#### Problem to work on:
Transcribe the records below exactly as they appear.

Collected data:
-- Opening Marker --

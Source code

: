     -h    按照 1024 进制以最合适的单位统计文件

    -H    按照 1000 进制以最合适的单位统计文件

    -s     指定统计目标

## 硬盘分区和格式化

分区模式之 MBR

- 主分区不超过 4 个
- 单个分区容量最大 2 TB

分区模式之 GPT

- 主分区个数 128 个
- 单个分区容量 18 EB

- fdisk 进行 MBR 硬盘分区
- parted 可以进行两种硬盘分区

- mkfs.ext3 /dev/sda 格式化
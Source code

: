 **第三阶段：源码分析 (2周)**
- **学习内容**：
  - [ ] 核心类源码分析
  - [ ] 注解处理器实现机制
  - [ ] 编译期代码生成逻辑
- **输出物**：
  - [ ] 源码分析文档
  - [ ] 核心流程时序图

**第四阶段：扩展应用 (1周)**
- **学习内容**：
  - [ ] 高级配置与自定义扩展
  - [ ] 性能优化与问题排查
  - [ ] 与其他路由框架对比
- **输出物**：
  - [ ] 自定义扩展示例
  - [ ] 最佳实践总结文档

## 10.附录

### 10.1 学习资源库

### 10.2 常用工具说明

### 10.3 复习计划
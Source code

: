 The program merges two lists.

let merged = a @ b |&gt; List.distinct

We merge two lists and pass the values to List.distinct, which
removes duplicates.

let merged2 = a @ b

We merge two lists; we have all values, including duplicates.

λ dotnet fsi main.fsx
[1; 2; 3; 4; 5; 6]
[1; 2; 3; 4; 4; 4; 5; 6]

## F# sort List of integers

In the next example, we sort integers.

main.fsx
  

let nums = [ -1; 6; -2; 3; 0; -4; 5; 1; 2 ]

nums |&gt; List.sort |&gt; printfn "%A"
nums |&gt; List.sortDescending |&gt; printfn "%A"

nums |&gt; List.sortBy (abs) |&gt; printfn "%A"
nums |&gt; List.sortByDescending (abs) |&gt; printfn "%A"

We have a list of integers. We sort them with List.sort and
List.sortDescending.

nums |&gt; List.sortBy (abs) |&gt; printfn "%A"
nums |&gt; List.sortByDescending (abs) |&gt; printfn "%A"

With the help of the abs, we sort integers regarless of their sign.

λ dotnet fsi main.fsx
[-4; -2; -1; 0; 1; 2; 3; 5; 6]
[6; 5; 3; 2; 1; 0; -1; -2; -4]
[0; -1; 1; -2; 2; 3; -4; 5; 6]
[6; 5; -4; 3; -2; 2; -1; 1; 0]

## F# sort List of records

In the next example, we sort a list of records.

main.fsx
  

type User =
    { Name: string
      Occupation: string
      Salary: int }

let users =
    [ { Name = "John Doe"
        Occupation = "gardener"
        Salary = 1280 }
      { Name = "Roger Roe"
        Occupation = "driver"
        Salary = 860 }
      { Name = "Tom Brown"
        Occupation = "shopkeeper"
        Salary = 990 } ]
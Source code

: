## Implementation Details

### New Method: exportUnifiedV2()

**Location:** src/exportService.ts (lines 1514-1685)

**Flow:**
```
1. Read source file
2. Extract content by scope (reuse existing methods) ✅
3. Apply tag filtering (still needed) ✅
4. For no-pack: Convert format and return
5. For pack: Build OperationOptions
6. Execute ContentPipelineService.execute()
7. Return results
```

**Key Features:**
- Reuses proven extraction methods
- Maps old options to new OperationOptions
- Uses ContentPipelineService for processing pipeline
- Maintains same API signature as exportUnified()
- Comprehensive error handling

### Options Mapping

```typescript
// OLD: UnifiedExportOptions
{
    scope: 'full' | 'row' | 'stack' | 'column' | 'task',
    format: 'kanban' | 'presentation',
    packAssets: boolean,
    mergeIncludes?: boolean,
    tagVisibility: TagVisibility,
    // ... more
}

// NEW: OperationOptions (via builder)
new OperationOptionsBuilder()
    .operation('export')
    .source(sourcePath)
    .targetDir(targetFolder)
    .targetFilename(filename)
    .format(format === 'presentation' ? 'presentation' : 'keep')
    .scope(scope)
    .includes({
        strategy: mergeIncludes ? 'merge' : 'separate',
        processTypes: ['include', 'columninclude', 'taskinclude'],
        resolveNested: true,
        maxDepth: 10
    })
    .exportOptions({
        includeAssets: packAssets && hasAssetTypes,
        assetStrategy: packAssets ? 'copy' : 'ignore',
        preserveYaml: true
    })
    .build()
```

-- Closing Marker --

#### Reply to the exercise:
Source code

:     -h    按照 1024 进制以最合适的单位统计文件

    -H    按照 1000 进制以最合适的单位统计文件

    -s     指定统计目标

## 硬盘分区和格式化

分区模式之 MBR

- 主分区不超过 4 个
- 单个分区容量最大 2 TB

分区模式之 GPT

- 主分区个数 128 个
- 单个分区容量 18 EB

- fdisk 进行 MBR 硬盘分区
- parted 可以进行两种硬盘分区

- mkfs.ext3 /dev/sda 格式化
Source code

: **第三阶段：源码分析 (2周)**
- **学习内容**：
  - [ ] 核心类源码分析
  - [ ] 注解处理器实现机制
  - [ ] 编译期代码生成逻辑
- **输出物**：
  - [ ] 源码分析文档
  - [ ] 核心流程时序图

**第四阶段：扩展应用 (1周)**
- **学习内容**：
  - [ ] 高级配置与自定义扩展
  - [ ] 性能优化与问题排查
  - [ ] 与其他路由框架对比
- **输出物**：
  - [ ] 自定义扩展示例
  - [ ] 最佳实践总结文档

## 10.附录

### 10.1 学习资源库

### 10.2 常用工具说明

### 10.3 复习计划
Source code

: The program merges two lists.

let merged = a @ b |&gt; List.distinct

We merge two lists and pass the values to List.distinct, which
removes duplicates.

let merged2 = a @ b

We merge two lists; we have all values, including duplicates.

λ dotnet fsi main.fsx
[1; 2; 3; 4; 5; 6]
[1; 2; 3; 4; 4; 4; 5; 6]

## F# sort List of integers

In the next example, we sort integers.

main.fsx
  

let nums = [ -1; 6; -2; 3; 0; -4; 5; 1; 2 ]

nums |&gt; List.sort |&gt; printfn "%A"
nums |&gt; List.sortDescending |&gt; printfn "%A"

nums |&gt; List.sortBy (abs) |&gt; printfn "%A"
nums |&gt; List.sortByDescending (abs) |&gt; printfn "%A"

We have a list of integers. We sort them with List.sort and
List.sortDescending.

nums |&gt; List.sortBy (abs) |&gt; printfn "%A"
nums |&gt; List.sortByDescending (abs) |&gt; printfn "%A"

With the help of the abs, we sort integers regarless of their sign.

λ dotnet fsi main.fsx
[-4; -2; -1; 0; 1; 2; 3; 5; 6]
[6; 5; 3; 2; 1; 0; -1; -2; -4]
[0; -1; 1; -2; 2; 3; -4; 5; 6]
[6; 5; -4; 3; -2; 2; -1; 1; 0]

## F# sort List of records

In the next example, we sort a list of records.

main.fsx
  

type User =
    { Name: string
      Occupation: string
      Salary: int }

let users =
    [ { Name = "John Doe"
        Occupation = "gardener"
        Salary = 1280 }
      { Name = "Roger Roe"
        Occupation = "driver"
        Salary = 860 }
      { Name = "Tom Brown"
        Occupation = "shopkeeper"
        Salary = 990 } ]
Source code

:## Implementation Details

### New Method: exportUnifiedV2()

**Location:** src/exportService.ts (lines 1514-1685)

**Flow:**
```
1. Read source file
2. Extract content by scope (reuse existing methods) ✅
3. Apply tag filtering (still needed) ✅
4. For no-pack: Convert format and return
5. For pack: Build OperationOptions
6. Execute ContentPipelineService.execute()
7. Return results
```

**Key Features:**
- Reuses proven extraction methods
- Maps old options to new OperationOptions
- Uses ContentPipelineService for processing pipeline
- Maintains same API signature as exportUnified()
- Comprehensive error handling

### Options Mapping

```typescript
// OLD: UnifiedExportOptions
{
    scope: 'full' | 'row' | 'stack' | 'column' | 'task',
    format: 'kanban' | 'presentation',
    packAssets: boolean,
    mergeIncludes?: boolean,
    tagVisibility: TagVisibility,
    // ... more
}

// NEW: OperationOptions (via builder)
new OperationOptionsBuilder()
    .operation('export')
    .source(sourcePath)
    .targetDir(targetFolder)
    .targetFilename(filename)
    .format(format === 'presentation' ? 'presentation' : 'keep')
    .scope(scope)
    .includes({
        strategy: mergeIncludes ? 'merge' : 'separate',
        processTypes: ['include', 'columninclude', 'taskinclude'],
        resolveNested: true,
        maxDepth: 10
    })
    .exportOptions({
        includeAssets: packAssets && hasAssetTypes,
        assetStrategy: packAssets ? 'copy' : 'ignore',
        preserveYaml: true
    })
    .build()
```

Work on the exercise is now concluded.